Capitulo V: Joey
-
¡Gorda! – exclamó. - ¡Una rutina de
veinte veces más! – añadió. - ¡Levanta ese trasero pequeña bola de sebo! –
gritó, y lo cierto es que me imaginé que el sonido que pusiera punto y final a
esa relación fuese el restallar de un látigo.
-
¡Eh! – grité, como protesta deteniendo
mi rutina de ejercicios, encarándome hacia él. – Pero ¿qué te crees que me
estás diciendo? – le pregunté enfadada (y también sudada y tambaleante como una
gelatina siendo transportada, pero eso no venía al caso porque me restaba
agresividad)
Encantador ¿verdad?
Pues lo cierto era, aunque no me creáis, que la voz de
sargento que me trataba como a un recluta (es decir, como una mierda) era en
realidad una persona muy agradable.
¿Qué por qué lo sé?
Porque yo conocía al dueño (o dueña, aún no estaba muy bien
definido) al que dicha voz pertenecía.
Una voz que no era ni más ni menos que de amigo Joey.
Joey era mi mejor amigo gay.
Sé lo que estáis pensando, aquello que se dijo en el
programa de Snooki & Jwoow, que
también en mi caso se cumple; yo también tengo un mejor amigo gay que también
se llama Joey.
Sin embargo, si se presta atención a su aspecto físico,
jamás pensaríais que es homosexual. ¿Por qué?

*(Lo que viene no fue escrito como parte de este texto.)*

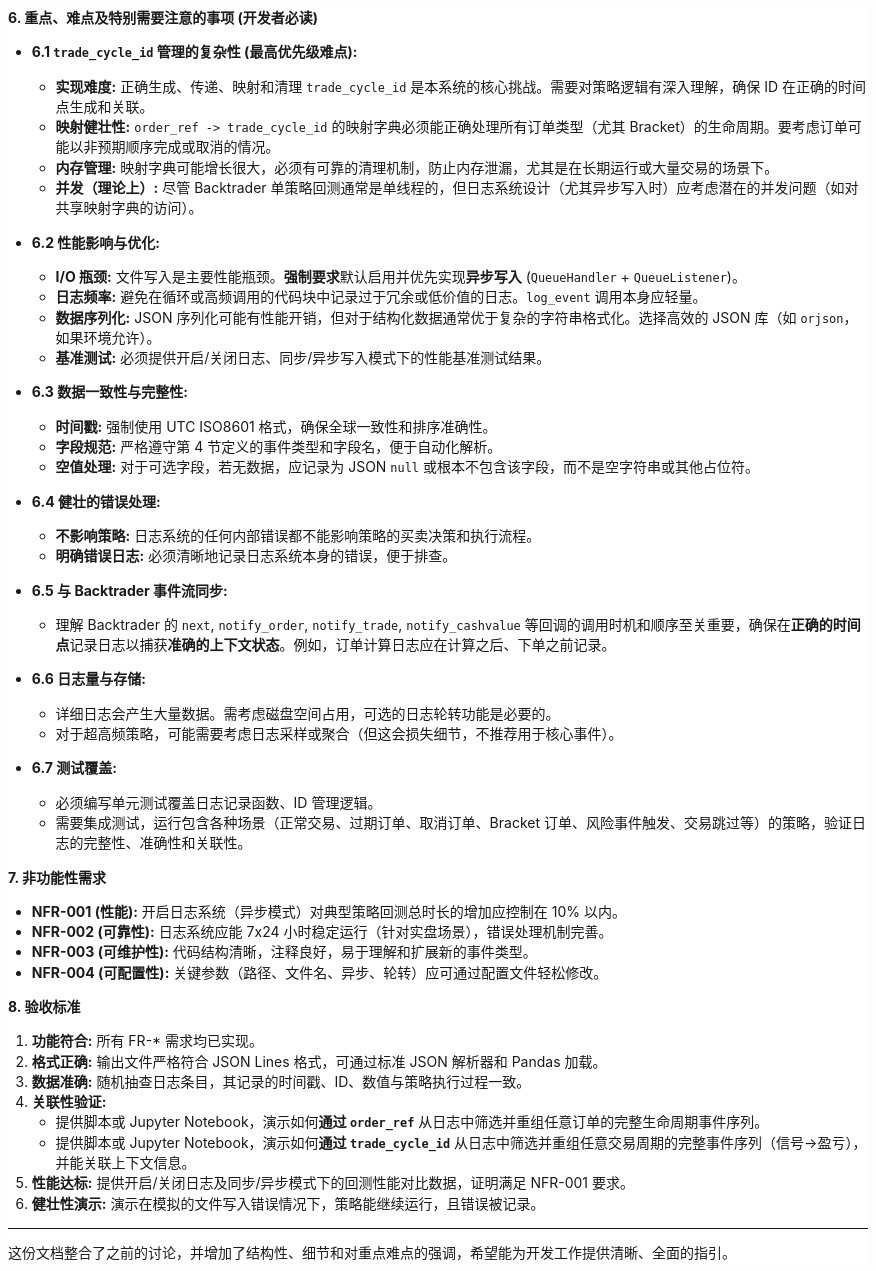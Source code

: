 **6. 重点、难点及特别需要注意的事项 (开发者必读)**

*   **6.1 `trade_cycle_id` 管理的复杂性 (最高优先级难点):**
    *   **实现难度:** 正确生成、传递、映射和清理 `trade_cycle_id` 是本系统的核心挑战。需要对策略逻辑有深入理解，确保 ID 在正确的时间点生成和关联。
    *   **映射健壮性:** `order_ref -> trade_cycle_id` 的映射字典必须能正确处理所有订单类型（尤其 Bracket）的生命周期。要考虑订单可能以非预期顺序完成或取消的情况。
    *   **内存管理:** 映射字典可能增长很大，必须有可靠的清理机制，防止内存泄漏，尤其是在长期运行或大量交易的场景下。
    *   **并发（理论上）:** 尽管 Backtrader 单策略回测通常是单线程的，但日志系统设计（尤其异步写入时）应考虑潜在的并发问题（如对共享映射字典的访问）。

*   **6.2 性能影响与优化:**
    *   **I/O 瓶颈:** 文件写入是主要性能瓶颈。**强制要求**默认启用并优先实现**异步写入** (`QueueHandler` + `QueueListener`)。
    *   **日志频率:** 避免在循环或高频调用的代码块中记录过于冗余或低价值的日志。`log_event` 调用本身应轻量。
    *   **数据序列化:** JSON 序列化可能有性能开销，但对于结构化数据通常优于复杂的字符串格式化。选择高效的 JSON 库（如 `orjson`，如果环境允许）。
    *   **基准测试:** 必须提供开启/关闭日志、同步/异步写入模式下的性能基准测试结果。

*   **6.3 数据一致性与完整性:**
    *   **时间戳:** 强制使用 UTC ISO8601 格式，确保全球一致性和排序准确性。
    *   **字段规范:** 严格遵守第 4 节定义的事件类型和字段名，便于自动化解析。
    *   **空值处理:** 对于可选字段，若无数据，应记录为 JSON `null` 或根本不包含该字段，而不是空字符串或其他占位符。

*   **6.4 健壮的错误处理:**
    *   **不影响策略:** 日志系统的任何内部错误都不能影响策略的买卖决策和执行流程。
    *   **明确错误日志:** 必须清晰地记录日志系统本身的错误，便于排查。

*   **6.5 与 Backtrader 事件流同步:**
    *   理解 Backtrader 的 `next`, `notify_order`, `notify_trade`, `notify_cashvalue` 等回调的调用时机和顺序至关重要，确保在**正确的时间点**记录日志以捕获**准确的上下文状态**。例如，订单计算日志应在计算之后、下单之前记录。

*   **6.6 日志量与存储:**
    *   详细日志会产生大量数据。需考虑磁盘空间占用，可选的日志轮转功能是必要的。
    *   对于超高频策略，可能需要考虑日志采样或聚合（但这会损失细节，不推荐用于核心事件）。

*   **6.7 测试覆盖:**
    *   必须编写单元测试覆盖日志记录函数、ID 管理逻辑。
    *   需要集成测试，运行包含各种场景（正常交易、过期订单、取消订单、Bracket 订单、风险事件触发、交易跳过等）的策略，验证日志的完整性、准确性和关联性。

**7. 非功能性需求**

*   **NFR-001 (性能):** 开启日志系统（异步模式）对典型策略回测总时长的增加应控制在 10% 以内。
*   **NFR-002 (可靠性):** 日志系统应能 7x24 小时稳定运行（针对实盘场景），错误处理机制完善。
*   **NFR-003 (可维护性):** 代码结构清晰，注释良好，易于理解和扩展新的事件类型。
*   **NFR-004 (可配置性):** 关键参数（路径、文件名、异步、轮转）应可通过配置文件轻松修改。

**8. 验收标准**

1.  **功能符合:** 所有 FR-* 需求均已实现。
2.  **格式正确:** 输出文件严格符合 JSON Lines 格式，可通过标准 JSON 解析器和 Pandas 加载。
3.  **数据准确:** 随机抽查日志条目，其记录的时间戳、ID、数值与策略执行过程一致。
4.  **关联性验证:**
    *   提供脚本或 Jupyter Notebook，演示如何**通过 `order_ref`** 从日志中筛选并重组任意订单的完整生命周期事件序列。
    *   提供脚本或 Jupyter Notebook，演示如何**通过 `trade_cycle_id`** 从日志中筛选并重组任意交易周期的完整事件序列（信号->盈亏），并能关联上下文信息。
5.  **性能达标:** 提供开启/关闭日志及同步/异步模式下的回测性能对比数据，证明满足 NFR-001 要求。
6.  **健壮性演示:** 演示在模拟的文件写入错误情况下，策略能继续运行，且错误被记录。

---

这份文档整合了之前的讨论，并增加了结构性、细节和对重点难点的强调，希望能为开发工作提供清晰、全面的指引。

Porque Joey tiene más pinta de un
deportista de halterofilia profesional
que de nuestra imagen idealizada del típico gay.
Os haré una descripción física de Joey para que os hagáis
una mejor idea de cómo es: es alto, fuerte (Con bíceps del tamaño de un recién
nacido) rubio cenizo con el pelo de punta y ojos negros camuflados con unas
lentillas de color azul. Así mismo,
siempre lleva puestas (haga sol o no) sus Arnette, se broncea de forma
artificial hasta parecer de color naranja en muchas ocasiones y su estilo de
vestir suele ser… apretado, pero no apretado de me queda un poco justo, sino
apretado de, apenas puedo respirar con normalidad porque la talla de mis prendas
de vestir me queda una talla pequeña (o dos).
Entre eso y su preferencia por vestir camisetas
excesivamente escotadas… A veces me un poco de vergüenza salir a la calle con
él.
Sin embargo, tal y como he dicho antes y pese a ser todo un
personajazo es una persona encantadora y buena y yo… le debo mucho. De hecho,
que a día de hoy no podría ser como soy ni estar tan recuperada de mi ruptura
sentimental con Paul como estoy a día de hoy.
Os cuento, como habéis podido entender Paul además de ser mi
amigo gay es mi entrenador personal; ya que ese es su trabajo.
Bien, una vez rompí con Paul lo único que quería era ejercer
de Bridget Jones y estar un tercio del día borracha o llorando a moco tendido
sobriamente, a base de grandes dosis de dramas románticos de trágicos finales
o, directamente grandes tragedias griegas, otro tercio durmiendo, o
intentándolo y el tercer tercio comiendo guarradas y dulces de grandes dosis de
calorías nada sanas.
Y eso fue lo que hice.
Dos días.
Al tercer día, Joey vino a mi casa y decidió que ya había
dedicado demasiado esfuerzo pensando en Paul; un mierda que no se merecía nada
de lo que estaba haciendo y sufriendo por él.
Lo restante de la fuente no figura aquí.